**To do**:
Please print only the top portion of the entries below, ending with the line that contains "across these technologies.</span></span>", exactly as written.

Start of Data section

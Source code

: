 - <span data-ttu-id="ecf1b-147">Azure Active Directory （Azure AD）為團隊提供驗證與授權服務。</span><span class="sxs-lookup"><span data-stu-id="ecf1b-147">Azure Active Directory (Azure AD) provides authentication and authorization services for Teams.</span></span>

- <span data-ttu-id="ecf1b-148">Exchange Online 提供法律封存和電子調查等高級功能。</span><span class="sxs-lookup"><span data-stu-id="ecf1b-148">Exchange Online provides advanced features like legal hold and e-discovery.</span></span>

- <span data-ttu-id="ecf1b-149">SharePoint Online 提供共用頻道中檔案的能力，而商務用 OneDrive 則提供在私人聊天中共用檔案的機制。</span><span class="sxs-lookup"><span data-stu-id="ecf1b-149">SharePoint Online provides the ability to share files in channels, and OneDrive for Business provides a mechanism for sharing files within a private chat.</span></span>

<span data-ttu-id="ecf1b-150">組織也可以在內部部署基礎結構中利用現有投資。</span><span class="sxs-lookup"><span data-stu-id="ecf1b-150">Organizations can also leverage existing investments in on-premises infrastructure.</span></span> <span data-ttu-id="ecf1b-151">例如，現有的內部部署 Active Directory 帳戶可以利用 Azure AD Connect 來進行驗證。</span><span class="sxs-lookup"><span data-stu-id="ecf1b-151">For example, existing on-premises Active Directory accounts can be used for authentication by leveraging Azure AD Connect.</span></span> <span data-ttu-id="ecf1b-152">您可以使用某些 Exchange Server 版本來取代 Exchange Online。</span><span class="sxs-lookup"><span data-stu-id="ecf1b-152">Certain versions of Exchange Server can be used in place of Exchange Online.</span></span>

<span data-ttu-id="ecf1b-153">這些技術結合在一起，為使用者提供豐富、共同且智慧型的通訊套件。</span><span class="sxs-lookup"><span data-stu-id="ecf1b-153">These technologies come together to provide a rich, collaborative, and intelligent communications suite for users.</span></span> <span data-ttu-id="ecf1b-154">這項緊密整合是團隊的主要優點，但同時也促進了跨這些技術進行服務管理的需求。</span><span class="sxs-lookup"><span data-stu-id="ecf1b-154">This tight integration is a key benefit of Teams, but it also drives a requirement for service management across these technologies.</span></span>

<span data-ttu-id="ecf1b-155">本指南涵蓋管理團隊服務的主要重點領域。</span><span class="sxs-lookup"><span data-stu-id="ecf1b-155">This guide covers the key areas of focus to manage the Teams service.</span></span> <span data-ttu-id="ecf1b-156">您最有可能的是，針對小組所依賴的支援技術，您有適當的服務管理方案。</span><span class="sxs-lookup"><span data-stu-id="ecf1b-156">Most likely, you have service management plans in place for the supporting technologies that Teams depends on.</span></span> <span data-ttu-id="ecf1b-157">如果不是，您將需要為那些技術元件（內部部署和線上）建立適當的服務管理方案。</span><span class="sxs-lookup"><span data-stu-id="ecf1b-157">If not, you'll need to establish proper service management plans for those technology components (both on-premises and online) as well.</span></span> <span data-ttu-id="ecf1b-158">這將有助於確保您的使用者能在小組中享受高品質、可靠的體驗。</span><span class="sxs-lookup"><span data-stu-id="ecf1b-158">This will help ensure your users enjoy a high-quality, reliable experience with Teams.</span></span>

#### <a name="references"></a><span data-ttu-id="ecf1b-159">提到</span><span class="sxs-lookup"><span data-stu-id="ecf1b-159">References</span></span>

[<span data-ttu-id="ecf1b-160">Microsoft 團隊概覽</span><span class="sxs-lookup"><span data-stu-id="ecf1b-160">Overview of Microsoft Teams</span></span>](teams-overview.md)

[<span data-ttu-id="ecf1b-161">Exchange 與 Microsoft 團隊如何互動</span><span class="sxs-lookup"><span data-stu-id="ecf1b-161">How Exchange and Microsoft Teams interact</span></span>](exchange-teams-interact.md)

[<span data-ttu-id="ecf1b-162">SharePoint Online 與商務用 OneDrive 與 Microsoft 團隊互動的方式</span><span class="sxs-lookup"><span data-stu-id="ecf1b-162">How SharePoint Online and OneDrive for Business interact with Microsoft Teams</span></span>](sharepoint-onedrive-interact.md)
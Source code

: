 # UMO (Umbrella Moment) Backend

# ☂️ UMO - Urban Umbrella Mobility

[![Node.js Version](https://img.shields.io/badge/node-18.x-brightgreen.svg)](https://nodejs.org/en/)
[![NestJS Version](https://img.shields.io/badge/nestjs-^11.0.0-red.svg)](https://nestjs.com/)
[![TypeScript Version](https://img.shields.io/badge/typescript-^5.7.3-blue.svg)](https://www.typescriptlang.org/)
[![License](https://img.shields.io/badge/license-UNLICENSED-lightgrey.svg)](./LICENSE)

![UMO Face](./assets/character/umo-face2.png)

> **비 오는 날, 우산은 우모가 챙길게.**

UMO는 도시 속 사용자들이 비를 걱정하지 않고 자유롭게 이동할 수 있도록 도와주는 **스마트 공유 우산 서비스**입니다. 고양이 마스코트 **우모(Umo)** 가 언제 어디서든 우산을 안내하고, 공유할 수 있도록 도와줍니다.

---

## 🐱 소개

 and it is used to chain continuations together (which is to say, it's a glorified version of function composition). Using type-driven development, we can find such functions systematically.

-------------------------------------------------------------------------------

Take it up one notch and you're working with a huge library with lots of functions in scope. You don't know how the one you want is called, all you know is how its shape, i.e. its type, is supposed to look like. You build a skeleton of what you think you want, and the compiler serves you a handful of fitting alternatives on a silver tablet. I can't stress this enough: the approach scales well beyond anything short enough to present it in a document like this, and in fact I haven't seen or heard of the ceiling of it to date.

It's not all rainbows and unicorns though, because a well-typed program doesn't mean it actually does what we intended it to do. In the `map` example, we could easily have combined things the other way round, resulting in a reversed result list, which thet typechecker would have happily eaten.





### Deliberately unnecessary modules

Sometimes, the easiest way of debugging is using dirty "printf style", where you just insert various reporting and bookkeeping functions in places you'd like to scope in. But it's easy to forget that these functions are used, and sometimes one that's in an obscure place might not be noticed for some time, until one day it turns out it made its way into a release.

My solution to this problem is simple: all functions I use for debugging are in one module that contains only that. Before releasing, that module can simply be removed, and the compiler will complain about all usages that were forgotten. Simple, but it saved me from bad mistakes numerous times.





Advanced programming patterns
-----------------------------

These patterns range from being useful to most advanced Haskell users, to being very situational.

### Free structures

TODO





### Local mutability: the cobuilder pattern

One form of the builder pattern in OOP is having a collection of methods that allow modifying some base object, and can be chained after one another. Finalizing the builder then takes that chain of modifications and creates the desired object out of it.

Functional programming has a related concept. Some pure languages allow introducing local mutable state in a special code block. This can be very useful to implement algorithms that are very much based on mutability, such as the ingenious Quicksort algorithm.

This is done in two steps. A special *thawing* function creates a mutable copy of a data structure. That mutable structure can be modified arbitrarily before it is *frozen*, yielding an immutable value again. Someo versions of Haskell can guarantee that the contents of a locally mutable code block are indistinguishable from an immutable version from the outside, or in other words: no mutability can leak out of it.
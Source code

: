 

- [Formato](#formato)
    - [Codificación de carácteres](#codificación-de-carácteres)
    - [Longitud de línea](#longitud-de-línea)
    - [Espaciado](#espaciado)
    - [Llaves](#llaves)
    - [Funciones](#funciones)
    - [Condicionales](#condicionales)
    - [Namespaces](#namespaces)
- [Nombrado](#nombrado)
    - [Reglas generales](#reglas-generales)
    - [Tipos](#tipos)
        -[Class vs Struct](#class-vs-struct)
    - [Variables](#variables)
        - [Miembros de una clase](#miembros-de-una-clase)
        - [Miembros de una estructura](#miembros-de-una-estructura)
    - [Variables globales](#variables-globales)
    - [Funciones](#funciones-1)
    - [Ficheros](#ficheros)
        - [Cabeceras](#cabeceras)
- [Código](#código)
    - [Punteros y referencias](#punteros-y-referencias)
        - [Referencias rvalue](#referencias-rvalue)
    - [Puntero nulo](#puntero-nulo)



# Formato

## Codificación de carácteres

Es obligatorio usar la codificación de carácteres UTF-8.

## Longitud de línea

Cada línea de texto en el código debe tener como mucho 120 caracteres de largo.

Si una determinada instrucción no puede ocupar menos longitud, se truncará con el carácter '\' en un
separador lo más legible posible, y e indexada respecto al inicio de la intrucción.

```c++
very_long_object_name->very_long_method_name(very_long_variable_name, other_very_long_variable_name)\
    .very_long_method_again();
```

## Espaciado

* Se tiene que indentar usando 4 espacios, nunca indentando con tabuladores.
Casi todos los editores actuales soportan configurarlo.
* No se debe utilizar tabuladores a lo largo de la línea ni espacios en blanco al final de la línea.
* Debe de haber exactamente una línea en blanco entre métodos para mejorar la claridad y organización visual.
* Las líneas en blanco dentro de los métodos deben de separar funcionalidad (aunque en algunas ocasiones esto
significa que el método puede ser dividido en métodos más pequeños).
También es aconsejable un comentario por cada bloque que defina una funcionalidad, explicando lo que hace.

End of Data section

**Result of this task**:
Source code

: - <span data-ttu-id="ecf1b-147">Azure Active Directory （Azure AD）為團隊提供驗證與授權服務。</span><span class="sxs-lookup"><span data-stu-id="ecf1b-147">Azure Active Directory (Azure AD) provides authentication and authorization services for Teams.</span></span>

- <span data-ttu-id="ecf1b-148">Exchange Online 提供法律封存和電子調查等高級功能。</span><span class="sxs-lookup"><span data-stu-id="ecf1b-148">Exchange Online provides advanced features like legal hold and e-discovery.</span></span>

- <span data-ttu-id="ecf1b-149">SharePoint Online 提供共用頻道中檔案的能力，而商務用 OneDrive 則提供在私人聊天中共用檔案的機制。</span><span class="sxs-lookup"><span data-stu-id="ecf1b-149">SharePoint Online provides the ability to share files in channels, and OneDrive for Business provides a mechanism for sharing files within a private chat.</span></span>

<span data-ttu-id="ecf1b-150">組織也可以在內部部署基礎結構中利用現有投資。</span><span class="sxs-lookup"><span data-stu-id="ecf1b-150">Organizations can also leverage existing investments in on-premises infrastructure.</span></span> <span data-ttu-id="ecf1b-151">例如，現有的內部部署 Active Directory 帳戶可以利用 Azure AD Connect 來進行驗證。</span><span class="sxs-lookup"><span data-stu-id="ecf1b-151">For example, existing on-premises Active Directory accounts can be used for authentication by leveraging Azure AD Connect.</span></span> <span data-ttu-id="ecf1b-152">您可以使用某些 Exchange Server 版本來取代 Exchange Online。</span><span class="sxs-lookup"><span data-stu-id="ecf1b-152">Certain versions of Exchange Server can be used in place of Exchange Online.</span></span>

<span data-ttu-id="ecf1b-153">這些技術結合在一起，為使用者提供豐富、共同且智慧型的通訊套件。</span><span class="sxs-lookup"><span data-stu-id="ecf1b-153">These technologies come together to provide a rich, collaborative, and intelligent communications suite for users.</span></span> <span data-ttu-id="ecf1b-154">這項緊密整合是團隊的主要優點，但同時也促進了跨這些技術進行服務管理的需求。</span><span class="sxs-lookup"><span data-stu-id="ecf1b-154">This tight integration is a key benefit of Teams, but it also drives a requirement for service management across these technologies.</span></span>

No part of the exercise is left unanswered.